--- Working data ---

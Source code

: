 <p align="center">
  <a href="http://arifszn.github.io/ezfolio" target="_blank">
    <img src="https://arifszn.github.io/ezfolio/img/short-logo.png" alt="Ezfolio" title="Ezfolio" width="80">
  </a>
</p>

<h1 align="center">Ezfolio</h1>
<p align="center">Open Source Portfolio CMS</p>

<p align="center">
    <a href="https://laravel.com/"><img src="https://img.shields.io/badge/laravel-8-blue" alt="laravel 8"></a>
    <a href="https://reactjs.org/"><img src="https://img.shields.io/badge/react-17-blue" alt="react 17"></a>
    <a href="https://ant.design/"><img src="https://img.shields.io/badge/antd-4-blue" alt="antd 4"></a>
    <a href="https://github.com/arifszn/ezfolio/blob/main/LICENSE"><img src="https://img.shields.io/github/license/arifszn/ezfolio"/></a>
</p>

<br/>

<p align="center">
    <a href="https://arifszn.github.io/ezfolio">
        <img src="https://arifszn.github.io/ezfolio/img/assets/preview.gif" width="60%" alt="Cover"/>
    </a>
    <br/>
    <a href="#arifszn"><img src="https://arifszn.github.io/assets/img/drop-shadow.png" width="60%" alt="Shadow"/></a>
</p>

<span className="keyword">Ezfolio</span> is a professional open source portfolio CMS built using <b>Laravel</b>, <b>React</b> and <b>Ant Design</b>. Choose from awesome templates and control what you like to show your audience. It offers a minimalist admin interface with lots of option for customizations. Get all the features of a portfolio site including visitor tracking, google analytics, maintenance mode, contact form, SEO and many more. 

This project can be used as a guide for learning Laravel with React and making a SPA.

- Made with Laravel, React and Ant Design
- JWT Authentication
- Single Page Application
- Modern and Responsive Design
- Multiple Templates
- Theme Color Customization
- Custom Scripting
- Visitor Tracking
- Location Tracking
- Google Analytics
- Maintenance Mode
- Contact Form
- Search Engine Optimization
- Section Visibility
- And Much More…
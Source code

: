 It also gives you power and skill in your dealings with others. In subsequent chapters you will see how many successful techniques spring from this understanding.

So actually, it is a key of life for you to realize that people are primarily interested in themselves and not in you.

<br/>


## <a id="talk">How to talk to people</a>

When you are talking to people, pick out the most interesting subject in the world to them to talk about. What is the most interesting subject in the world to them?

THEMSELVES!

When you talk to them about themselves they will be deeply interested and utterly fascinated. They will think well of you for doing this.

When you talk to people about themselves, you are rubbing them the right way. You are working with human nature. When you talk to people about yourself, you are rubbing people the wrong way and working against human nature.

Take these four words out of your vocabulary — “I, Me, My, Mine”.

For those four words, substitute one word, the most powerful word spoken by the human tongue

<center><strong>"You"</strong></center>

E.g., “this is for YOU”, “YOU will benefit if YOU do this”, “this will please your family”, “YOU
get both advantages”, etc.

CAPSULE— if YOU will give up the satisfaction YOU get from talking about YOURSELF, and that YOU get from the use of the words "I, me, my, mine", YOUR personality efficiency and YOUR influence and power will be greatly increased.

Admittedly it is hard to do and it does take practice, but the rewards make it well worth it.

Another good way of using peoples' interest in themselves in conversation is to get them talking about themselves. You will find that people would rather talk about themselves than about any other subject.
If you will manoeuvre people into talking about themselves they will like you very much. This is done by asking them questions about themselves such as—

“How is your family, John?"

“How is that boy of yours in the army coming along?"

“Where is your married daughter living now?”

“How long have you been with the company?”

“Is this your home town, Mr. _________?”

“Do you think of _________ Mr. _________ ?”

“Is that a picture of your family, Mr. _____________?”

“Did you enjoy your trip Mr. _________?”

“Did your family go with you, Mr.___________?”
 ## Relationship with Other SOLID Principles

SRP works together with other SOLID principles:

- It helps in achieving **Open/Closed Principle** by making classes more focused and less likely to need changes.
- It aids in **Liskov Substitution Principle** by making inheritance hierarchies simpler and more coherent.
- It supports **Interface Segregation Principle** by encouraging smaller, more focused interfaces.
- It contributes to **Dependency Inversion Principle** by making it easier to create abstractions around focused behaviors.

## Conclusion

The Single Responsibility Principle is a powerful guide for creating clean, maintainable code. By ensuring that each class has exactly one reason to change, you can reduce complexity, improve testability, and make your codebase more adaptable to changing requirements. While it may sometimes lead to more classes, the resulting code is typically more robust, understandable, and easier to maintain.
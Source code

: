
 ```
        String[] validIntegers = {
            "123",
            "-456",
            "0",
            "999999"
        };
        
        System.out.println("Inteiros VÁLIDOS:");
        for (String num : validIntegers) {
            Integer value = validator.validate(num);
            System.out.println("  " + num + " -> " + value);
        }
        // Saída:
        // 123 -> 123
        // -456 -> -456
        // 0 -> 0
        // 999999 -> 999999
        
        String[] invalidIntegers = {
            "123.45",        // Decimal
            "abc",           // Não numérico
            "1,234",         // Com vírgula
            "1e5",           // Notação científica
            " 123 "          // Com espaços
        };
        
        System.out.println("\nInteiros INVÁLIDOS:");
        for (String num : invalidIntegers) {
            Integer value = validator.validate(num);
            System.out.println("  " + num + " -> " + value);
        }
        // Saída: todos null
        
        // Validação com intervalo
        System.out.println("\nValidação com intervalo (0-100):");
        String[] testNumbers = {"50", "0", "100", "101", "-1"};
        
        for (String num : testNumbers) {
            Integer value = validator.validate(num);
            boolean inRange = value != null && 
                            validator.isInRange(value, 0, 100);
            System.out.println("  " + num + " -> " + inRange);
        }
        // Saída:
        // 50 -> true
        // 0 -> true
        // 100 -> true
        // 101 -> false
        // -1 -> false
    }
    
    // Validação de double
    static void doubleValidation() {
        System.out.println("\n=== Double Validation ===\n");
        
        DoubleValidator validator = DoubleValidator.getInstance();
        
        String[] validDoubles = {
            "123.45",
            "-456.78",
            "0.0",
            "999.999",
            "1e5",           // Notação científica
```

---

Word for word, transcribe all of the entries shown above.

Source code

: <p align="center">
  <a href="http://arifszn.github.io/ezfolio" target="_blank">
    <img src="https://arifszn.github.io/ezfolio/img/short-logo.png" alt="Ezfolio" title="Ezfolio" width="80">
  </a>
</p>

<h1 align="center">Ezfolio</h1>
<p align="center">Open Source Portfolio CMS</p>

<p align="center">
    <a href="https://laravel.com/"><img src="https://img.shields.io/badge/laravel-8-blue" alt="laravel 8"></a>
    <a href="https://reactjs.org/"><img src="https://img.shields.io/badge/react-17-blue" alt="react 17"></a>
    <a href="https://ant.design/"><img src="https://img.shields.io/badge/antd-4-blue" alt="antd 4"></a>
    <a href="https://github.com/arifszn/ezfolio/blob/main/LICENSE"><img src="https://img.shields.io/github/license/arifszn/ezfolio"/></a>
</p>

<br/>

<p align="center">
    <a href="https://arifszn.github.io/ezfolio">
        <img src="https://arifszn.github.io/ezfolio/img/assets/preview.gif" width="60%" alt="Cover"/>
    </a>
    <br/>
    <a href="#arifszn"><img src="https://arifszn.github.io/assets/img/drop-shadow.png" width="60%" alt="Shadow"/></a>
</p>

<span className="keyword">Ezfolio</span> is a professional open source portfolio CMS built using <b>Laravel</b>, <b>React</b> and <b>Ant Design</b>. Choose from awesome templates and control what you like to show your audience. It offers a minimalist admin interface with lots of option for customizations. Get all the features of a portfolio site including visitor tracking, google analytics, maintenance mode, contact form, SEO and many more. 

This project can be used as a guide for learning Laravel with React and making a SPA.

- Made with Laravel, React and Ant Design
- JWT Authentication
- Single Page Application
- Modern and Responsive Design
- Multiple Templates
- Theme Color Customization
- Custom Scripting
- Visitor Tracking
- Location Tracking
- Google Analytics
- Maintenance Mode
- Contact Form
- Search Engine Optimization
- Section Visibility
- And Much More…
Source code

: It also gives you power and skill in your dealings with others. In subsequent chapters you will see how many successful techniques spring from this understanding.

So actually, it is a key of life for you to realize that people are primarily interested in themselves and not in you.

<br/>


## <a id="talk">How to talk to people</a>

When you are talking to people, pick out the most interesting subject in the world to them to talk about. What is the most interesting subject in the world to them?

THEMSELVES!

When you talk to them about themselves they will be deeply interested and utterly fascinated. They will think well of you for doing this.

When you talk to people about themselves, you are rubbing them the right way. You are working with human nature. When you talk to people about yourself, you are rubbing people the wrong way and working against human nature.

Take these four words out of your vocabulary — “I, Me, My, Mine”.

For those four words, substitute one word, the most powerful word spoken by the human tongue

<center><strong>"You"</strong></center>

E.g., “this is for YOU”, “YOU will benefit if YOU do this”, “this will please your family”, “YOU
get both advantages”, etc.

CAPSULE— if YOU will give up the satisfaction YOU get from talking about YOURSELF, and that YOU get from the use of the words "I, me, my, mine", YOUR personality efficiency and YOUR influence and power will be greatly increased.

Admittedly it is hard to do and it does take practice, but the rewards make it well worth it.

Another good way of using peoples' interest in themselves in conversation is to get them talking about themselves. You will find that people would rather talk about themselves than about any other subject.
If you will manoeuvre people into talking about themselves they will like you very much. This is done by asking them questions about themselves such as—

“How is your family, John?"

“How is that boy of yours in the army coming along?"

“Where is your married daughter living now?”

“How long have you been with the company?”

“Is this your home town, Mr. _________?”

“Do you think of _________ Mr. _________ ?”

“Is that a picture of your family, Mr. _____________?”

“Did you enjoy your trip Mr. _________?”

“Did your family go with you, Mr.___________?”
 ## Relationship with Other SOLID Principles

SRP works together with other SOLID principles:

- It helps in achieving **Open/Closed Principle** by making classes more focused and less likely to need changes.
- It aids in **Liskov Substitution Principle** by making inheritance hierarchies simpler and more coherent.
- It supports **Interface Segregation Principle** by encouraging smaller, more focused interfaces.
- It contributes to **Dependency Inversion Principle** by making it easier to create abstractions around focused behaviors.

## Conclusion

The Single Responsibility Principle is a powerful guide for creating clean, maintainable code. By ensuring that each class has exactly one reason to change, you can reduce complexity, improve testability, and make your codebase more adaptable to changing requirements. While it may sometimes lead to more classes, the resulting code is typically more robust, understandable, and easier to maintain.
Source code

:
 ```
        String[] validIntegers = {
            "123",
            "-456",
            "0",
            "999999"
        };
        
        System.out.println("Inteiros VÁLIDOS:");
        for (String num : validIntegers) {
            Integer value = validator.validate(num);
            System.out.println("  " + num + " -> " + value);
        }
        // Saída:
        // 123 -> 123
        // -456 -> -456
        // 0 -> 0
        // 999999 -> 999999
        
        String[] invalidIntegers = {
            "123.45",        // Decimal
            "abc",           // Não numérico
            "1,234",         // Com vírgula
            "1e5",           // Notação científica
            " 123 "          // Com espaços
        };
        
        System.out.println("\nInteiros INVÁLIDOS:");
        for (String num : invalidIntegers) {
            Integer value = validator.validate(num);
            System.out.println("  " + num + " -> " + value);
        }
        // Saída: todos null
        
        // Validação com intervalo
        System.out.println("\nValidação com intervalo (0-100):");
        String[] testNumbers = {"50", "0", "100", "101", "-1"};
        
        for (String num : testNumbers) {
            Integer value = validator.validate(num);
            boolean inRange = value != null && 
                            validator.isInRange(value, 0, 100);
            System.out.println("  " + num + " -> " + inRange);
        }
        // Saída:
        // 50 -> true
        // 0 -> true
        // 100 -> true
        // 101 -> false
        // -1 -> false
    }
    
    // Validação de double
    static void doubleValidation() {
        System.out.println("\n=== Double Validation ===\n");
        
        DoubleValidator validator = DoubleValidator.getInstance();
        
        String[] validDoubles = {
            "123.45",
            "-456.78",
            "0.0",
            "999.999",
            "1e5",           // Notação científica
```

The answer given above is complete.